- Olive expanded to more than 100 hotels across the country.
- Its annual run rate is $12.1 million from operational properties.
- It formed a partnership for Spark by Hilton.
OLIVE HOSPITALITY EXPANDED to more than 100 hotels across the country. The company reached operational break-even and expects to post profits next fiscal year.
It reports an annual run rate of $12.1 million from operational properties and a secured pipeline of $50.6 million, according to businessline. The company is seeking a minority partner to support expansion in the budget and mid-market segments.
Olive, the hospitality arm of Bengaluru-based real estate firm Embassy Group, is led by co-founder and CEO Kahraman Yigit. It has 4,472 keys signed across 20 cities in 10 states, with 2,178 keys operational in metros and tier-2 and tier-3 markets such as Tirupati, Mathura, Rajkot and Nashik.
“We are strictly focusing on the budget and mid-segment… the opportunity there is enormous and that is the need of the hour in India,” Yigit said. “The more we bring these properties live in different geographies, the more it fuels our presence and corporate business.”
The company operates a multi-brand platform comprising Olive Hotel for business and leisure stays, Spark by Hilton in partnership with Hilton and Open Hotels, an AI-enabled soft brand that onboards existing properties with limited capital expenditure.
Yigit highlighted the partnership for Spark, calling it a key step toward becoming a multi-brand hospitality company.
“Spark is an entry-level premium economy brand and we feel that it makes sense from a CapEx, ROI and product-positioning perspective in the India market,” he told The Economic Times.
Olive follows an asset-light model under which property owners invest in the assets while the company provides technology, design and operations. It operates 57 hotels with additional properties under development and has expanded its development team from eight to 32 employees across India in six years. It diversified into a multi-brand management platform, with Open Hotels driving growth.
“We are an asset-light operator; we bring technology, design and operating expertise while owners invest in the asset,” Yigit said. “Demand for organized corporate-grade hotel supply remains strong, particularly in tier-2 and tier-3 towns.”

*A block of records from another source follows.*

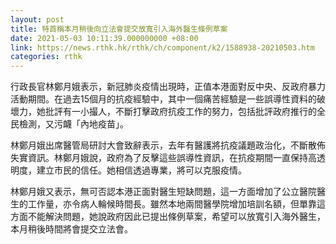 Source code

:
 ```yaml
---
layout: post
title: 特首稱本月稍後向立法會提交放寬引入海外醫生條例草案
date: 2021-05-03 10:11:39.000000000 +08:00
link: https://news.rthk.hk/rthk/ch/component/k2/1588938-20210503.htm
categories: rthk
---
```


行政長官林鄭月娥表示，新冠肺炎疫情出現時，正值本港面對反中央、反政府暴力活動期間。在過去15個月的抗疫經驗中，其中一個痛苦經驗是一些誤導性資料的破壞力，她批評有一小撮人，不斷打擊政府抗疫工作的努力，包括批評政府推行的全民檢測，又污衊「內地疫苗」。

林鄭月娥出席醫管局研討大會致辭表示，去年有醫護將抗疫議題政治化，不斷散佈失實資訊。林鄭月娥說，政府為了反擊這些誤導性資訊，在抗疫期間一直保持高透明度，建立市民的信任。她相信透過專業，將可以克服疫情。

林鄭月娥又表示，無可否認本港正面對醫生短缺問題，這一方面增加了公立醫院醫生的工作量，亦令病人輪候時間長。雖然本地兩間醫學院增加培訓名額，但單靠這方面不能解決問題，她說政府因此已提出條例草案，希望可以放寬引入海外醫生，本月稍後時間將會提交立法會。
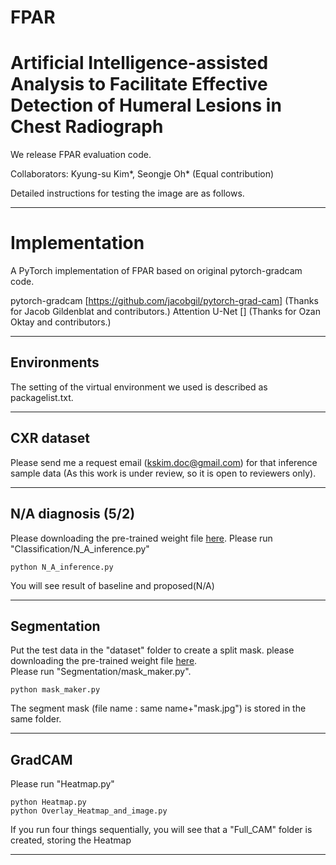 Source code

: # FPAR

# Artificial Intelligence-assisted Analysis to Facilitate Effective Detection of Humeral Lesions in Chest Radiograph

We release FPAR evaluation code.

Collaborators: Kyung-su Kim*, Seongje Oh* (Equal contribution)

Detailed instructions for testing the image are as follows.

------

# Implementation

A PyTorch implementation of FPAR based on original pytorch-gradcam code.

pytorch-gradcam [https://github.com/jacobgil/pytorch-grad-cam] (Thanks for Jacob Gildenblat and contributors.)
Attention U-Net [] (Thanks for Ozan Oktay and contributors.)

------
## Environments

The setting of the virtual environment we used is described as packagelist.txt.

------
## CXR dataset

Please send me a request email (kskim.doc@gmail.com) for that inference sample data (As this work is under review, so it is open to reviewers only).

------
## N/A diagnosis (5/2)

Please downloading the pre-trained weight file [here](https://drive.google.com/file/d/198TmyO5YtXlO-Acn5VE16n_52s5bscSb/view?usp=sharing). 
Please run "Classification/N_A_inference.py"

```
python N_A_inference.py 
```
You will see result of baseline and proposed(N/A)

------
## Segmentation

Put the test data in the "dataset" folder to create a split mask. please downloading the pre-trained weight file [here](https://drive.google.com/file/d/1Mqs8HA8vjrClaVNMvUbEL__cPPm90scX/view?usp=sharing).  
Please run "Segmentation/mask_maker.py".

```
python mask_maker.py 
```
The segment mask (file name : same name+"mask.jpg") is stored in the same folder.

------

## GradCAM

Please run "Heatmap.py"

```
python Heatmap.py
python Overlay_Heatmap_and_image.py
```

If you run four things sequentially, you will see that a "Full_CAM" folder is created, storing the Heatmap

------
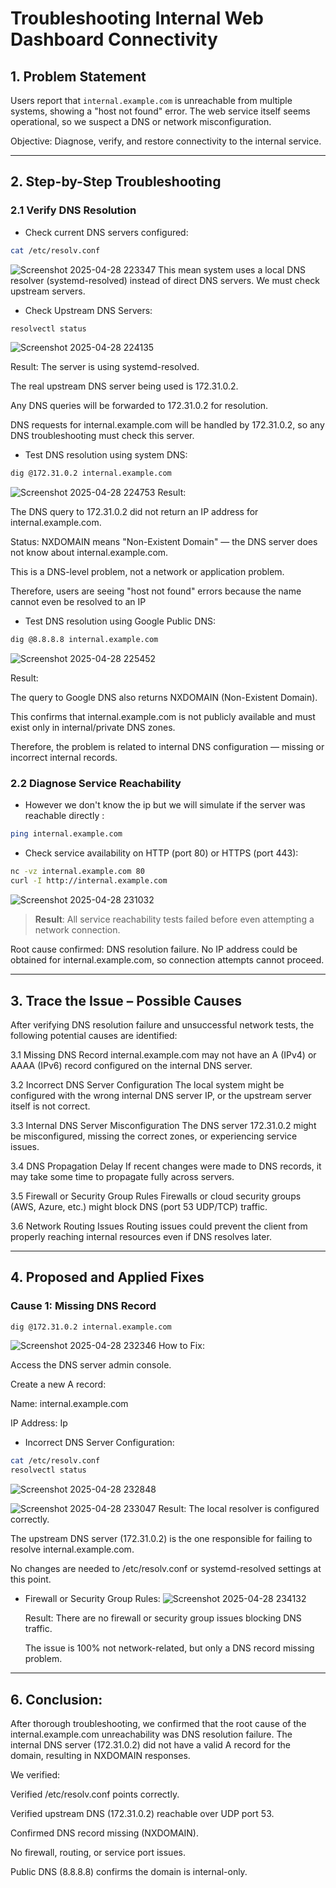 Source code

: # Troubleshooting Internal Web Dashboard Connectivity


## 1. Problem Statement
Users report that `internal.example.com` is unreachable from multiple systems, showing a "host not found" error. The web service itself seems operational, so we suspect a DNS or network misconfiguration.

Objective: Diagnose, verify, and restore connectivity to the internal service.

---

## 2. Step-by-Step Troubleshooting

### 2.1 Verify DNS Resolution

- Check current DNS servers configured:
```bash
cat /etc/resolv.conf
```
![Screenshot 2025-04-28 223347](https://github.com/user-attachments/assets/2b648511-e5c4-4344-8c25-6b0cf9a7cbb9)
This mean system uses a local DNS resolver (systemd-resolved) instead of direct DNS servers. We must check upstream servers.
- Check Upstream DNS Servers:
```bash
resolvectl status
```

![Screenshot 2025-04-28 224135](https://github.com/user-attachments/assets/e12fa9aa-7e23-4438-aa25-376076360c4e)

Result:
The server is using systemd-resolved.

The real upstream DNS server being used is 172.31.0.2.

Any DNS queries will be forwarded to 172.31.0.2 for resolution.

DNS requests for internal.example.com will be handled by 172.31.0.2, so any DNS troubleshooting must check this server.


- Test DNS resolution using system DNS:
```bash
dig @172.31.0.2 internal.example.com
```
![Screenshot 2025-04-28 224753](https://github.com/user-attachments/assets/0cc3073b-f75e-4a1e-925d-9558c7e8404d)
Result:

The DNS query to 172.31.0.2 did not return an IP address for internal.example.com.

Status: NXDOMAIN means "Non-Existent Domain" — the DNS server does not know about internal.example.com.

This is a DNS-level problem, not a network or application problem.

Therefore, users are seeing "host not found" errors because the name cannot even be resolved to an IP




- Test DNS resolution using Google Public DNS:
```bash
dig @8.8.8.8 internal.example.com
```
![Screenshot 2025-04-28 225452](https://github.com/user-attachments/assets/fe526c0b-7305-4de3-8e88-2cb48554a177)

Result:

The query to Google DNS also returns NXDOMAIN (Non-Existent Domain).

This confirms that internal.example.com is not publicly available and must exist only in internal/private DNS zones.

Therefore, the problem is related to internal DNS configuration — missing or incorrect internal records.

### 2.2 Diagnose Service Reachability

- However we don't know the ip but we will simulate  if the server was reachable directly :
```bash
ping internal.example.com
```

- Check service availability on HTTP (port 80) or HTTPS (port 443):
```bash
nc -vz internal.example.com 80
curl -I http://internal.example.com
```
![Screenshot 2025-04-28 231032](https://github.com/user-attachments/assets/835743a7-63a3-4edb-8d5c-0d07ce8459b9)


> **Result**:
All service reachability tests failed before even attempting a network connection.

Root cause confirmed: DNS resolution failure.
No IP address could be obtained for internal.example.com, so connection attempts cannot proceed.




---

## 3. Trace the Issue – Possible Causes
After verifying DNS resolution failure and unsuccessful network tests, the following potential causes are identified:

3.1 Missing DNS Record
internal.example.com may not have an A (IPv4) or AAAA (IPv6) record configured on the internal DNS server.

3.2 Incorrect DNS Server Configuration
The local system might be configured with the wrong internal DNS server IP, or the upstream server itself is not correct.

3.3 Internal DNS Server Misconfiguration
The DNS server 172.31.0.2 might be misconfigured, missing the correct zones, or experiencing service issues.

3.4 DNS Propagation Delay
If recent changes were made to DNS records, it may take some time to propagate fully across servers.

3.5 Firewall or Security Group Rules
Firewalls or cloud security groups (AWS, Azure, etc.) might block DNS (port 53 UDP/TCP) traffic.

3.6 Network Routing Issues
Routing issues could prevent the client from properly reaching internal resources even if DNS resolves later.



---

## 4. Proposed and Applied Fixes

### Cause 1: Missing DNS Record

```bash
dig @172.31.0.2 internal.example.com
```
![Screenshot 2025-04-28 232346](https://github.com/user-attachments/assets/19aa5ef5-c8fa-45b3-91a7-d9d6577dc0b9)
How to Fix:

Access the DNS server admin console.

Create a new A record:

Name: internal.example.com

IP Address: Ip



- Incorrect DNS Server Configuration:
  
```bash
cat /etc/resolv.conf
resolvectl status
```
![Screenshot 2025-04-28 232848](https://github.com/user-attachments/assets/f80614e0-6b6c-4298-9fd0-2df9dbe8527b)

![Screenshot 2025-04-28 233047](https://github.com/user-attachments/assets/cbd00785-f886-4b69-b26e-538d779dca73)
Result:
The local resolver is configured correctly.

The upstream DNS server (172.31.0.2) is the one responsible for failing to resolve internal.example.com.

No changes are needed to /etc/resolv.conf or systemd-resolved settings at this point.


- Firewall or Security Group Rules:
  ![Screenshot 2025-04-28 234132](https://github.com/user-attachments/assets/5c7ae4b0-f6d0-48e1-a85d-65e08286df82)

  Result:
    There are no firewall or security group issues blocking DNS traffic.

    The issue is 100% not network-related, but only a DNS record missing problem.






---

## 6. Conclusion:
After thorough troubleshooting, we confirmed that the root cause of the internal.example.com unreachability was DNS resolution failure. The internal DNS server (172.31.0.2) did not have a valid A record for the domain, resulting in NXDOMAIN responses.

We verified:

Verified /etc/resolv.conf points correctly.

Verified upstream DNS (172.31.0.2) reachable over UDP port 53.

Confirmed DNS record missing (NXDOMAIN).

No firewall, routing, or service port issues.

Public DNS (8.8.8.8) confirms the domain is internal-only.

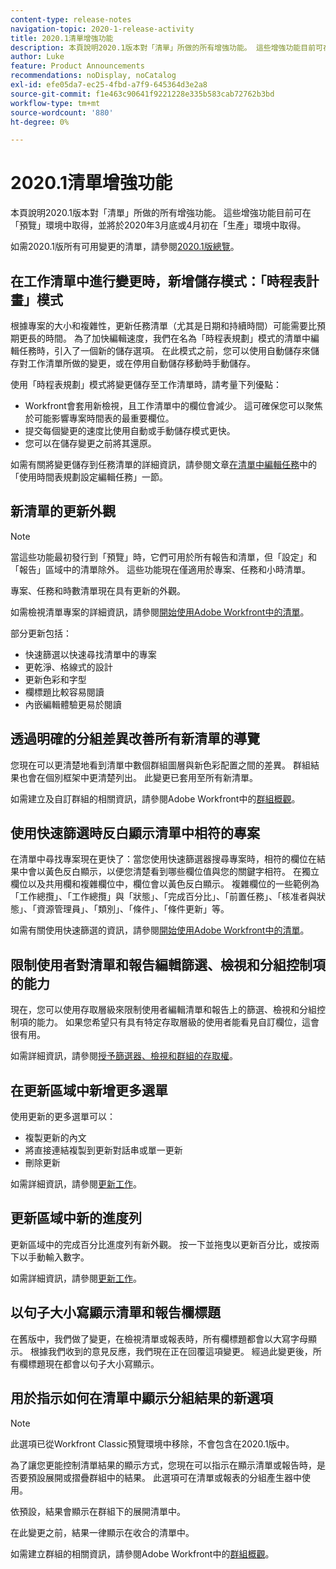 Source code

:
 ```yaml
---
content-type: release-notes
navigation-topic: 2020-1-release-activity
title: 2020.1清單增強功能
description: 本頁說明2020.1版本對「清單」所做的所有增強功能。 這些增強功能目前可在「預覽」環境中取得，並將於2020年3月底或4月初在「生產」環境中取得。
author: Luke
feature: Product Announcements
recommendations: noDisplay, noCatalog
exl-id: efe05da7-ec25-4fbd-a7f9-645364d3e2a8
source-git-commit: f1e463c90641f9221228e335b583cab72762b3bd
workflow-type: tm+mt
source-wordcount: '880'
ht-degree: 0%

---
```


# 2020.1清單增強功能

本頁說明2020.1版本對「清單」所做的所有增強功能。 這些增強功能目前可在「預覽」環境中取得，並將於2020年3月底或4月初在「生產」環境中取得。

如需2020.1版所有可用變更的清單，請參閱[2020.1版總覽](../../../product-announcements/product-releases/2020.1-release-activity/2020-1-release-overview.md)。

## 在工作清單中進行變更時，新增儲存模式：「時程表計畫」模式

根據專案的大小和複雜性，更新任務清單（尤其是日期和持續時間）可能需要比預期更長的時間。 為了加快編輯速度，我們在名為「時程表規劃」模式的清單中編輯任務時，引入了一個新的儲存選項。 在此模式之前，您可以使用自動儲存來儲存對工作清單所做的變更，或在停用自動儲存移動時手動儲存。

使用「時程表規劃」模式將變更儲存至工作清單時，請考量下列優點：

* Workfront會套用新檢視，且工作清單中的欄位會減少。 這可確保您可以聚焦於可能影響專案時間表的最重要欄位。
* 提交每個變更的速度比使用自動或手動儲存模式更快。
* 您可以在儲存變更之前將其還原。

如需有關將變更儲存到任務清單的詳細資訊，請參閱文章[在清單中編輯任務](../../../manage-work/tasks/manage-tasks/edit-tasks-in-a-list.md)中的「使用時間表規劃設定編輯任務」一節。

## 新清單的更新外觀

>[!NOTE]
>
>當這些功能最初發行到「預覽」時，它們可用於所有報告和清單，但「設定」和「報告」區域中的清單除外。 這些功能現在僅適用於專案、任務和小時清單。

專案、任務和時數清單現在具有更新的外觀。

如需檢視清單專案的詳細資訊，請參閱[開始使用Adobe Workfront中的清單](../../../workfront-basics/navigate-workfront/use-lists/view-items-in-a-list.md)。

部分更新包括：

* 快速篩選以快速尋找清單中的專案
* 更乾淨、格線式的設計
* 更新色彩和字型
* 欄標題比較容易閱讀
* 內嵌編輯體驗更易於閱讀

## 透過明確的分組差異改善所有新清單的導覽

您現在可以更清楚地看到清單中數個群組圖層與新色彩配置之間的差異。 群組結果也會在個別框架中更清楚列出。 此變更已套用至所有新清單。

如需建立及自訂群組的相關資訊，請參閱Adobe Workfront中的[群組概觀](../../../reports-and-dashboards/reports/reporting-elements/groupings-overview.md)。

## 使用快速篩選時反白顯示清單中相符的專案

在清單中尋找專案現在更快了：當您使用快速篩選器搜尋專案時，相符的欄位在結果中會以黃色反白顯示，以便您清楚看到哪些欄位值與您的關鍵字相符。 在獨立欄位以及共用欄和複雜欄位中，欄位會以黃色反白顯示。 複雜欄位的一些範例為「工作總攬」、「工作總攬」與「狀態」、「完成百分比」、「前置任務」、「核准者與狀態」、「資源管理員」、「類別」、「條件」、「條件更新」等。

如需有關使用快速篩選的資訊，請參閱[開始使用Adobe Workfront中的清單](../../../workfront-basics/navigate-workfront/use-lists/view-items-in-a-list.md)。

## 限制使用者對清單和報告編輯篩選、檢視和分組控制項的能力

現在，您可以使用存取層級來限制使用者編輯清單和報告上的篩選、檢視和分組控制項的能力。 如果您希望只有具有特定存取層級的使用者能看見自訂欄位，這會很有用。

如需詳細資訊，請參閱[授予篩選器、檢視和群組的存取權](../../../administration-and-setup/add-users/configure-and-grant-access/grant-access-fvg.md)。

## 在更新區域中新增更多選單

使用更新的更多選單可以：

* 複製更新的內文
* 將直接連結複製到更新對話串或單一更新
* 刪除更新

如需詳細資訊，請參閱[更新工作](../../../workfront-basics/updating-work-items-and-viewing-updates/update-work.md)。

## 更新區域中新的進度列

更新區域中的完成百分比進度列有新外觀。 按一下並拖曳以更新百分比，或按兩下以手動輸入數字。

如需詳細資訊，請參閱[更新工作](../../../workfront-basics/updating-work-items-and-viewing-updates/update-work.md)。

## 以句子大小寫顯示清單和報告欄標題

在舊版中，我們做了變更，在檢視清單或報表時，所有欄標題都會以大寫字母顯示。 根據我們收到的意見反應，我們現在正在回覆這項變更。 經過此變更後，所有欄標題現在都會以句子大小寫顯示。

## 用於指示如何在清單中顯示分組結果的新選項

>[!NOTE]
>
>此選項已從Workfront Classic預覽環境中移除，不會包含在2020.1版中。

為了讓您更能控制清單結果的顯示方式，您現在可以指示在顯示清單或報告時，是否要預設展開或摺疊群組中的結果。 此選項可在清單或報表的分組產生器中使用。

依預設，結果會顯示在群組下的展開清單中。

在此變更之前，結果一律顯示在收合的清單中。

如需建立群組的相關資訊，請參閱Adobe Workfront中的[群組概觀](../../../reports-and-dashboards/reports/reporting-elements/groupings-overview.md)。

The company reported room rate growth of about 15 percent over the past year, driven by business, leisure and spiritual travel and infrastructure expansion.
“We are looking to bring on a strategic minority partner who will add capabilities and know-how,” Yigit said. “We are prioritizing strategic value over funding.”
Accor Ltd. and InterGlobe Enterprises are considering a public listing for their joint hotel venture, which plans to open 300 properties by 2030. The venture has shifted focus from premium and midscale to luxury properties.